### Brief
First find the line with "vote coins and" in the entries below, then set down exactly every line through the line with "The Oracle is responsible", that line included.

━━━━━ Given records ━━━━━

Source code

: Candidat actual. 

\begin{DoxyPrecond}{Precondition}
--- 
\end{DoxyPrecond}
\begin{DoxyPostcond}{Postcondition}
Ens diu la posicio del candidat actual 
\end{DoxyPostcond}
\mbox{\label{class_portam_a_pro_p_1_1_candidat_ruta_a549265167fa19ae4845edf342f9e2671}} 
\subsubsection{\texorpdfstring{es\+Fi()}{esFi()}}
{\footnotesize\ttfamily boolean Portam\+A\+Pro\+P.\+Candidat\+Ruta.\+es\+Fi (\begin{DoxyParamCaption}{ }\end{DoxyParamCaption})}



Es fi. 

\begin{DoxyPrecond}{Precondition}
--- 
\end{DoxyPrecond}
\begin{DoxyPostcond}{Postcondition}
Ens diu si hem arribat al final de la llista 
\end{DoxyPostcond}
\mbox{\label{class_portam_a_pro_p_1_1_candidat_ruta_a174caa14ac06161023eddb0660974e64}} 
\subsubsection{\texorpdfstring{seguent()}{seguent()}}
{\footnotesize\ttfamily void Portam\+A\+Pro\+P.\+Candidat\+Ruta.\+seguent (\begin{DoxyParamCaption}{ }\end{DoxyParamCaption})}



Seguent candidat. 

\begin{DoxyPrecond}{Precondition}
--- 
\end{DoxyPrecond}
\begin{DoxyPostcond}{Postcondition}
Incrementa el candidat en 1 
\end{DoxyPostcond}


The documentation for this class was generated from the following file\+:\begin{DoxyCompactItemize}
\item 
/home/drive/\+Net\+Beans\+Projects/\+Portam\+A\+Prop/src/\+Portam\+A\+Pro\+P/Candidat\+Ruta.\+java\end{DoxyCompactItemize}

━━━━━
━━━━━ Given records ━━━━━

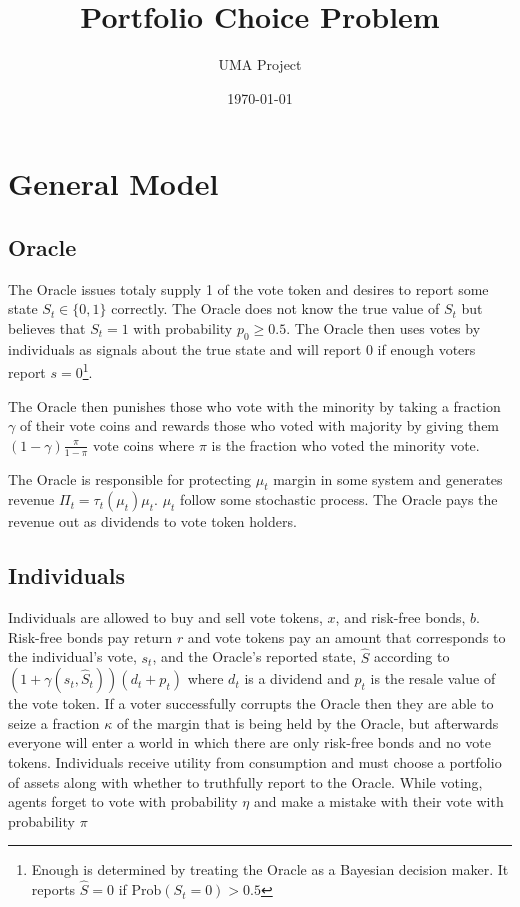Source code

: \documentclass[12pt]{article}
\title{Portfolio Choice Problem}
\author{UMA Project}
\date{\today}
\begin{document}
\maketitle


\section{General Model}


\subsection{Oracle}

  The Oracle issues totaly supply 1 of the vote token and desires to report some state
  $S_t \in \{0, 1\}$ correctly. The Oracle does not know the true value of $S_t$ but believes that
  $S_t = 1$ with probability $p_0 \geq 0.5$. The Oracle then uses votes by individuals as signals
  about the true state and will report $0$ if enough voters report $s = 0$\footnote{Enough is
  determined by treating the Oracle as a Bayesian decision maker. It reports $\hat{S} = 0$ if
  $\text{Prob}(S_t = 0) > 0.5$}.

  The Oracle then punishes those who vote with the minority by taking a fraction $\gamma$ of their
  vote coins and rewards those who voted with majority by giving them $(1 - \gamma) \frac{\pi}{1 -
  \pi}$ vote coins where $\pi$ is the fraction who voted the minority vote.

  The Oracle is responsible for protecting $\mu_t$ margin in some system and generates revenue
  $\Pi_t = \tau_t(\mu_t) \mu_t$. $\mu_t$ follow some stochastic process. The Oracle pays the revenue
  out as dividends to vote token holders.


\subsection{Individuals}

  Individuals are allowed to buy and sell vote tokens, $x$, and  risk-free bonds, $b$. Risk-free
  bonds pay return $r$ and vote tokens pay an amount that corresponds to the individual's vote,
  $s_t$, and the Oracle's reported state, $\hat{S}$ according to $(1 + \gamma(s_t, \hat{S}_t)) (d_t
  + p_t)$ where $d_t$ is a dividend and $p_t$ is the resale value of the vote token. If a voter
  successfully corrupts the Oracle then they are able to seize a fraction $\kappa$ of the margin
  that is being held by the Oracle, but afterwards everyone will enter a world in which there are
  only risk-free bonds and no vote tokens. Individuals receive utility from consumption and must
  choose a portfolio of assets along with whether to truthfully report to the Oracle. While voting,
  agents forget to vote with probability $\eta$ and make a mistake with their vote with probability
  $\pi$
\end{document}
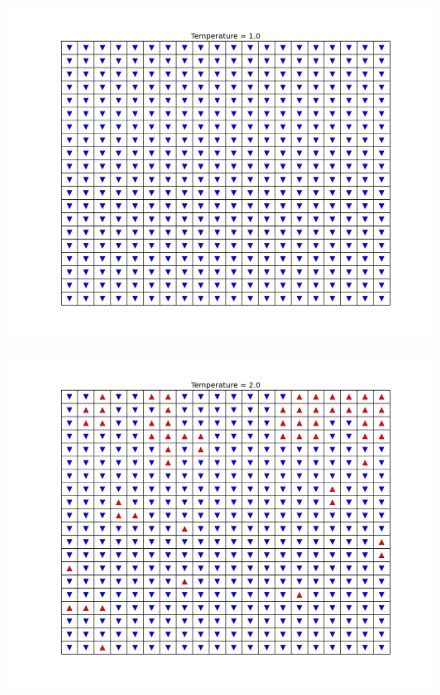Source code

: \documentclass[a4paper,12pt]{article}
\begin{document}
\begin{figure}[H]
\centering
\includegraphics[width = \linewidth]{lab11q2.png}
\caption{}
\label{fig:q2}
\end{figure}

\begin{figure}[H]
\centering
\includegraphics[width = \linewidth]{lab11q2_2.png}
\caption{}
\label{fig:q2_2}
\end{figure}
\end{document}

━━━━━

### Problem solution
  vote coins and rewards those who voted with majority by giving them $(1 - \gamma) \frac{\pi}{1 -
  \pi}$ vote coins where $\pi$ is the fraction who voted the minority vote.

  The Oracle is responsible for protecting $\mu_t$ margin in some system and generates revenue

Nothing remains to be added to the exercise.